7) Sweet And Spicy Vegetable Chaat (Masala Vada Chaat)

Chaat is loved by everyone, irrespective of their age. India has endless variations of chaat and has over a hundred ways of making chaat. Here is how you can make Kasoori Masala Vada Chaat.

-1 tablespoon of Kasuri methi (dried fenugreek)

-2 tablespoons of besan (chickpea flour)

-4 tablespoons of sugar

-2 tablespoons of green chilies, chopped fine

-1/4 teaspoon cumin seeds

-1/2 cup water or as required

-Salt to taste -Oil for frying the vadas

-3 cups of mixed vegetables like tomatoes, onion, carrot, and capsicum

-1/2 teaspoon mustard seeds

-A pinch of hing (asafoetida) -A few drops of lemon juice

-Coriander leaves (cilantro) and sev for garnish.

Start by making the vada dough. In a bowl, mix the chickpea flour, sugar, salt, and half of the water with a spoon until it forms into a dough. Add more water if necessary. Knead well until you have formed a smooth dough that is firm but not too hard. Divide into 8 portions and shape them into balls. Flatten each ball between two sheets of wax paper with a rolling pin and fry on medium heat till they are golden brown. Drain on absorbent paper.

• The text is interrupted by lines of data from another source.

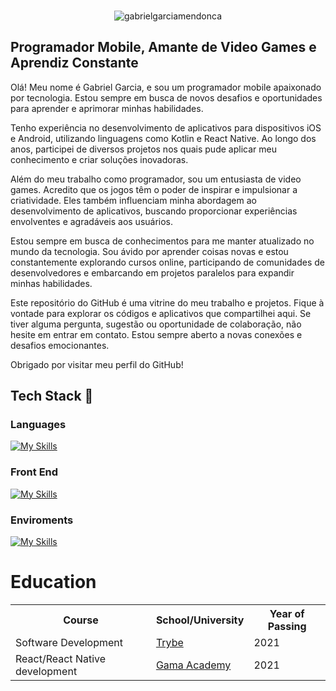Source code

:###
<p align="center"> <img src="https://media.licdn.com/dms/image/D4D16AQEYrJyWBWu8Wg/profile-displaybackgroundimage-shrink_350_1400/0/1684779848431?e=1690416000&v=beta&t=rwrOjrcASFwNyk1RtZ86VLjRvooZvR_yeG4LIDPk-ak" alt="gabrielgarciamendonca" /> </p>


## Programador Mobile, Amante de Video Games e Aprendiz Constante
Olá! Meu nome é Gabriel Garcia, e sou um programador mobile apaixonado por tecnologia. Estou sempre em busca de novos desafios e oportunidades para aprender e aprimorar minhas habilidades.

Tenho experiência no desenvolvimento de aplicativos para dispositivos iOS e Android, utilizando linguagens como Kotlin e React Native. Ao longo dos anos, participei de diversos projetos nos quais pude aplicar meu conhecimento e criar soluções inovadoras.

Além do meu trabalho como programador, sou um entusiasta de video games. Acredito que os jogos têm o poder de inspirar e impulsionar a criatividade. Eles também influenciam minha abordagem ao desenvolvimento de aplicativos, buscando proporcionar experiências envolventes e agradáveis aos usuários.

Estou sempre em busca de conhecimentos para me manter atualizado no mundo da tecnologia. Sou ávido por aprender coisas novas e estou constantemente explorando cursos online, participando de comunidades de desenvolvedores e embarcando em projetos paralelos para expandir minhas habilidades.

Este repositório do GitHub é uma vitrine do meu trabalho e projetos. Fique à vontade para explorar os códigos e aplicativos que compartilhei aqui. Se tiver alguma pergunta, sugestão ou oportunidade de colaboração, não hesite em entrar em contato. Estou sempre aberto a novas conexões e desafios emocionantes.

Obrigado por visitar meu perfil do GitHub!

## Tech Stack :rocket:
### Languages
[![My Skills](https://skillicons.dev/icons?i=js,typescript,kotlin,swift)](https://skillicons.dev)
### Front End
[![My Skills](https://skillicons.dev/icons?i=react)](https://skillicons.dev)
### Enviroments
[![My Skills](https://skillicons.dev/icons?i=vscode,androidstudio)](https://skillicons.dev)

# Education
<table>
  <tr>
    <th>Course</th>
    <th>School/University</th>
    <th>Year of Passing</th>
  </tr>
  <tr>
    <td>Software Development</td>
    <td><a href="https://www.betrybe.com/">Trybe</a></td>
    <td>2021</td>
  </tr>
  <tr>
    <td>React/React Native development</td>
    <td><a href="https://www.gama.academy/?gclid=Cj0KCQiAhP2BBhDdARIsAJEzXlELtsicfha7bFBCM8d8OS2tcaWzW-b1F85E7x4d3dkV4EdR87_bSZAaAiaJEALw_wcB">Gama Academy</a></td>
    <td>2021</td>
  </tr>
 </table>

In a non-stick pan, heat oil and add the cumin seeds, mustard seed, and asafoetida when they crackle add the onions and sauté till soft. Add the spices powders- turmeric powder, red chilly powder, and coriander powder-along with one cup of water. Stir continuously so it doesn’t stick at the bottom of the pan. Now add all the veggies and sauté for five minutes. Finally, add in 2 teaspoons of Kasuri methi, fresh coriander leaves, and garam masala before adding all this to a serving dish.